Nitrogen incorporation in plants requires the nitrate reductase (NR)-catalyzed reduction of nitrate to nitrite; light is an indirect catalyst for the de-phosphorylation/activation of NR (Lillo et al., 2004, pp. 1275–1277), with plant-sugar level functioning as a direct catalyst (Kaiser & Huber, 2001, p. 1984).
Glucocorticoid (GC) binding to its receptor engenders receptor phosphorylation, facilitating this complex's movement into the nucleus, where it functions as a transcription factor (Gupta et al., 2007). As with the BR-mediated influence just discussed, I consider GC's influence on phosphorylation here to be non-genetic. Steroid hormones are not direct products of genes, and even though gene-associated proteins are needed for GC synthesis, GCs can, in negative-feedback fashion, down-regulate plasma levels of two of them, corticotrophin-releasing factor (CRH) and adrenocorticotropic hormone (ACTH) (Oakley & Cidlowski, 2013, p. 1033). Additionally, bloodstream GC levels vary in circadian fashion (Chung et al., 2011b), this suggesting a role for day/night cycling in the regulation of GC synthesis. Finally, different types of stress trigger CRH and concomitant GC synthesis (Chung et al., 2011b, p. 583).
The cytoplasmic moiety of a B2 adrenergic receptor must be phosphorylated for receptor coupling to occur, and prior palmitoylation of the cytoplasmic moiety is required for phosphorylation (Chini & Parenti, 2009, p. 374). Although the information stored in the receptor's biocynthetic gene is necessary for synthesis of this protein, it would seem apparent that knowledge of when to attach a palmitic acid to the receptor, and when not to, would have to reside elsewhere than in that gene.
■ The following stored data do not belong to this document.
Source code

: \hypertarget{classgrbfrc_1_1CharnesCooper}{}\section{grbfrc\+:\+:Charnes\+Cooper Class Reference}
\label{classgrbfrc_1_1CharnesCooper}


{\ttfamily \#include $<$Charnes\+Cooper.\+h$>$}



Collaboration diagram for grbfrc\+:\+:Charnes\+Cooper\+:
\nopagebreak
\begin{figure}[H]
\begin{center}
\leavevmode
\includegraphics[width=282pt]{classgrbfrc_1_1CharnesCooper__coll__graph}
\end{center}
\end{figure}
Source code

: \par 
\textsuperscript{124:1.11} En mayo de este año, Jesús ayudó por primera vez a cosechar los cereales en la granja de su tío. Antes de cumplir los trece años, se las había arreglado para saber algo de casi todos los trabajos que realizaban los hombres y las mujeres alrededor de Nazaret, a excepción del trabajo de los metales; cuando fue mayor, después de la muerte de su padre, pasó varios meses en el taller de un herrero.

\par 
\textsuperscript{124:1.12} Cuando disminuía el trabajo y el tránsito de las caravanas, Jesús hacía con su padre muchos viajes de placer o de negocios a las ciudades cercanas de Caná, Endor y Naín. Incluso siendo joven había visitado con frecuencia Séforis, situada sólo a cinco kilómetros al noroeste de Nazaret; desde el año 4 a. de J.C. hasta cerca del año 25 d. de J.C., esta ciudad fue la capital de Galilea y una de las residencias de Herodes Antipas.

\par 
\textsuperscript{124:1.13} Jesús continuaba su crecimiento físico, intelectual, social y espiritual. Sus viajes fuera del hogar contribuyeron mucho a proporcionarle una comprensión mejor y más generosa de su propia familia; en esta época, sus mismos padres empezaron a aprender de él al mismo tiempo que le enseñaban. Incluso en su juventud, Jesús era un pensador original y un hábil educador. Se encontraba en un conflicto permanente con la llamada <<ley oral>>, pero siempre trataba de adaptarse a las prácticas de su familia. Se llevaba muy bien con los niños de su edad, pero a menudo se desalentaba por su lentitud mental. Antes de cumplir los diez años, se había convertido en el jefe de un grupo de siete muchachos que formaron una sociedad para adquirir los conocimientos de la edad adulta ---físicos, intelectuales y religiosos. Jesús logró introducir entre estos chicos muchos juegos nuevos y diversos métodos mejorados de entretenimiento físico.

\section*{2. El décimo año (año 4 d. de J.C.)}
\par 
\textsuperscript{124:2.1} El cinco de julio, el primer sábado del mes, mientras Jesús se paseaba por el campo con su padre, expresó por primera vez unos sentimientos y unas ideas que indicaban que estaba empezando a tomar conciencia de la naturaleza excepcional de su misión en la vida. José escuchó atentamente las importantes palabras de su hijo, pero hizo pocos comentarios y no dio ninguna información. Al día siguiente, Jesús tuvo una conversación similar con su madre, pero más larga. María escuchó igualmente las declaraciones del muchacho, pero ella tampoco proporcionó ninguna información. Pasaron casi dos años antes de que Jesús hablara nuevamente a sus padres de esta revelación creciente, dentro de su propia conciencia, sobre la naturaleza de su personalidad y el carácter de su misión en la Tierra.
Implications of PTM for Conceptualizing the Role of Genes in Protein Synthesis
A serine residue on protein A can be phosphorylated while that same residue on another molecule of A can be glycosylated (Prabakaran et al., 2012, p. 4). Light-engendered photosynthesis triggers an enzyme's dephosphorylation. A transcription factor's function changes depending on which kinase phosphorylates it and changes again if it's acetylated. The extent of neuronal electrical activity dictates the phosphorylation status of a channel protein associated with that neuron. Of course, there would be no proteins to modify without genes. Still, the reversible nature of PTM, its context-dependence, and its combinatorial aspect, suggest PTM occurs according to the dictates of a regulatory web whose information store must greatly exceed that of the associated gene. Indeed, it would not have been possible to predict any of the protein modifications discussed above solely from the nucleotide sequence of the relevant gene. This is not contradicted by the fact that software exists (Chen et al., 2016) that can infer from the nucleotide sequence of a region of a gene and that region's modification status what the likelihood will be of that same modification occurring in other proteins. Software such as this can only predict the likelihood that a particular modification can occur, not that it will occur. To achieve the latter, for modifications that are context-dependent, relevant context would have to be taken into consideration.
Prabakaran et al. write,
PTM … is nature's escape from genetic imprisonment. Gene sequences change on an evolutionary time scale but not on one appropriate for organismal development, adult physiology … PTM allows amino-acid properties to be changed “on the fly” in response to requirements on a developmental or physiological time scale. (2012, p. 1)
It would seem, then, that it's precisely the capacity of a cell or organism to respond to the context-dependent, fluctuating data informing modification decisions, so different from the quality of information encapsulated in genes, that explains the tremendous usefulness of PTM to cells and organisms.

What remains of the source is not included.